PyData Seattle 2025

The Problem of Address Matching: a Journey through NLP and AI
2025-11-09 , Tutorial Track 3

The problem of address matching arrives when the address of one physical place is written in two or more different ways. This situation is very common in companies that receive records of customers from different sources. The differences can be classified as syntactic and semantic. In the first type, the meaning is the same but the way they are written is different. For example, one can find "Street" vs "St". In the second type, the meaning is not exactly the same. For example, one can find "Road" instead of "Street". To solve this problem and match addresses, we have a couple of approaches. The first and simple is by using similarity metrics. The second uses natural language and transformers. This is a hands-on talk and is intended for data process analyst. We are going to go through these solutions implemented in a Jupyter notebook using Python.


  • The objective: to present different solution approaches including the AI of the problem of address matching.

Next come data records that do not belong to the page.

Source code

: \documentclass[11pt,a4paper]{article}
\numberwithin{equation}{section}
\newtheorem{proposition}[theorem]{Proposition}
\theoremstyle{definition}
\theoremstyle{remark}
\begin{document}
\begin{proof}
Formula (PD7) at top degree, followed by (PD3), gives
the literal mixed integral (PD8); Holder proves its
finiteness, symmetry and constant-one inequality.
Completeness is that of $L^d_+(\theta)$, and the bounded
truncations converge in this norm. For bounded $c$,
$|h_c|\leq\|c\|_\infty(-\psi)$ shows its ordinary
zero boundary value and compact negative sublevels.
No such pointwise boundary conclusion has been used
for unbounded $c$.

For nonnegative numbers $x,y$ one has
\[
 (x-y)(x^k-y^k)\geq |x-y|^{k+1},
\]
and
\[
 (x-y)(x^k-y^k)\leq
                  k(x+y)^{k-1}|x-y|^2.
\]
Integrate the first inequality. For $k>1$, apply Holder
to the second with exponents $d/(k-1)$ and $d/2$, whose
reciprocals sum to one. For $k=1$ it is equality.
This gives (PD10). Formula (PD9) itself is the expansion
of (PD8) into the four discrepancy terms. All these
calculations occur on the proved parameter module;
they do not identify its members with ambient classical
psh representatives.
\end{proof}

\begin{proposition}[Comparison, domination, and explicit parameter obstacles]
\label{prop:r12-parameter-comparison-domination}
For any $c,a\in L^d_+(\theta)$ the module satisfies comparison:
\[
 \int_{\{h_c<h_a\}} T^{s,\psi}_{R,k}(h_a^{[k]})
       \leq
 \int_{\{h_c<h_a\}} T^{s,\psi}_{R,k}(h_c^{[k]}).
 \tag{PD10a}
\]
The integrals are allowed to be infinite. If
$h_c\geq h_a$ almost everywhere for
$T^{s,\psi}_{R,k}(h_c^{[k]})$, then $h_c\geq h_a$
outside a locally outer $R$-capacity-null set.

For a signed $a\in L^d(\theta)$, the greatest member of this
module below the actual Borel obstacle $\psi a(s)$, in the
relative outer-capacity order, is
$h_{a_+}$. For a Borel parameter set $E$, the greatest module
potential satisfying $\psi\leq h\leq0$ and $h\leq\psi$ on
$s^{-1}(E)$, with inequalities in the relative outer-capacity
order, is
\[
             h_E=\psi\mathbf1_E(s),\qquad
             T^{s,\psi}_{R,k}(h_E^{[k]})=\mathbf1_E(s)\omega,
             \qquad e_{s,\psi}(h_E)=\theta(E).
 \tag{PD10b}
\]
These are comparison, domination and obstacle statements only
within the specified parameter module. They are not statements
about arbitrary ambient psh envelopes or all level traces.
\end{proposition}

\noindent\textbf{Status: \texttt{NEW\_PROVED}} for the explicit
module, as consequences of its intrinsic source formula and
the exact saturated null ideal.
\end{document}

This will be done in a Jupyter notebook using Python.

  • The outline of the talk:

  1. Introduction
    Address matching is a problem that arrives when two different sources have different address for one physical place. This is a common problem in companies that deal with many customers. We classify the problems in two: syntactic and semantic.

  2. Issues
    Different issues are found such as writing "Street" and "St" or "St." and other variations. Another issue appears when one has "I89" (for interstate 89) vs "US 89". Other issues are also presented.

  3. Address Normalization
    This is a technique to help us with homogenize different address. We download the list of standard US abbreviations from the US post office webpage and use it to standardize the addresses. In the previous example, we would transform "Street" into "ST" (after applying uppercase, also) to make it match with "St".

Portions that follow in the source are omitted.